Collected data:
>>>
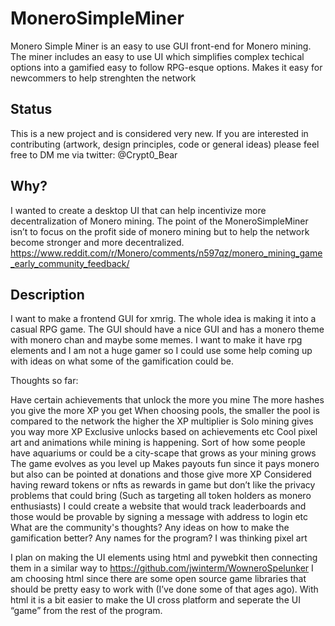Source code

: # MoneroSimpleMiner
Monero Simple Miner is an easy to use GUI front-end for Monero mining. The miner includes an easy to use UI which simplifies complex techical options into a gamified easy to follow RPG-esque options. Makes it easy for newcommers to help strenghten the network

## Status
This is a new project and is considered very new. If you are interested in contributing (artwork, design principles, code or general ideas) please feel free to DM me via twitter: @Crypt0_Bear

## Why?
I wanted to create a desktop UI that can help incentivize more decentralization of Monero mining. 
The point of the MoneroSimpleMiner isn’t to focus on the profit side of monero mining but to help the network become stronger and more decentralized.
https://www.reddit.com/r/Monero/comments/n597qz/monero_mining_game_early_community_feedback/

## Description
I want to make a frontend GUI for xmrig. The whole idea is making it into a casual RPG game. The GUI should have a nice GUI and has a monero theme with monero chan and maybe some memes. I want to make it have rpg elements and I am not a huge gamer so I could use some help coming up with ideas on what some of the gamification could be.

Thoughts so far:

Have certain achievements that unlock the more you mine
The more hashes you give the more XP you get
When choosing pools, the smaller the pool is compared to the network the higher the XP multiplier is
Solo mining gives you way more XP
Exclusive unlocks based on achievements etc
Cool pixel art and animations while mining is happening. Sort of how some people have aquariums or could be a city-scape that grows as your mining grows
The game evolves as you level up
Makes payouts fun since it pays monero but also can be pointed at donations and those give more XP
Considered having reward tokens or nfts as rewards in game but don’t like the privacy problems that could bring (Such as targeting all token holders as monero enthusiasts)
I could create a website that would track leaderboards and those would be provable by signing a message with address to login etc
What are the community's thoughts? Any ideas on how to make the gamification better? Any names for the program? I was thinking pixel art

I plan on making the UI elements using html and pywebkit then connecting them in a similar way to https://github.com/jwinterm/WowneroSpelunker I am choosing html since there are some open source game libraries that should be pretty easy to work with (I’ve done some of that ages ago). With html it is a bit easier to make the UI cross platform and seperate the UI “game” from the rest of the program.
<<<
**Exercise goal:**
Every line above goes into your copy exactly; no images go in.

**Solution for this task:**
Source code

: # MoneroSimpleMiner
Monero Simple Miner is an easy to use GUI front-end for Monero mining. The miner includes an easy to use UI which simplifies complex techical options into a gamified easy to follow RPG-esque options. Makes it easy for newcommers to help strenghten the network

## Status
This is a new project and is considered very new. If you are interested in contributing (artwork, design principles, code or general ideas) please feel free to DM me via twitter: @Crypt0_Bear

## Why?
I wanted to create a desktop UI that can help incentivize more decentralization of Monero mining. 
The point of the MoneroSimpleMiner isn’t to focus on the profit side of monero mining but to help the network become stronger and more decentralized.
https://www.reddit.com/r/Monero/comments/n597qz/monero_mining_game_early_community_feedback/

## Description
I want to make a frontend GUI for xmrig. The whole idea is making it into a casual RPG game. The GUI should have a nice GUI and has a monero theme with monero chan and maybe some memes. I want to make it have rpg elements and I am not a huge gamer so I could use some help coming up with ideas on what some of the gamification could be.

Thoughts so far:

Have certain achievements that unlock the more you mine
The more hashes you give the more XP you get
When choosing pools, the smaller the pool is compared to the network the higher the XP multiplier is
Solo mining gives you way more XP
Exclusive unlocks based on achievements etc
Cool pixel art and animations while mining is happening. Sort of how some people have aquariums or could be a city-scape that grows as your mining grows
The game evolves as you level up
Makes payouts fun since it pays monero but also can be pointed at donations and those give more XP
Considered having reward tokens or nfts as rewards in game but don’t like the privacy problems that could bring (Such as targeting all token holders as monero enthusiasts)
I could create a website that would track leaderboards and those would be provable by signing a message with address to login etc
What are the community's thoughts? Any ideas on how to make the gamification better? Any names for the program? I was thinking pixel art

I plan on making the UI elements using html and pywebkit then connecting them in a similar way to https://github.com/jwinterm/WowneroSpelunker I am choosing html since there are some open source game libraries that should be pretty easy to work with (I’ve done some of that ages ago). With html it is a bit easier to make the UI cross platform and seperate the UI “game” from the rest of the program.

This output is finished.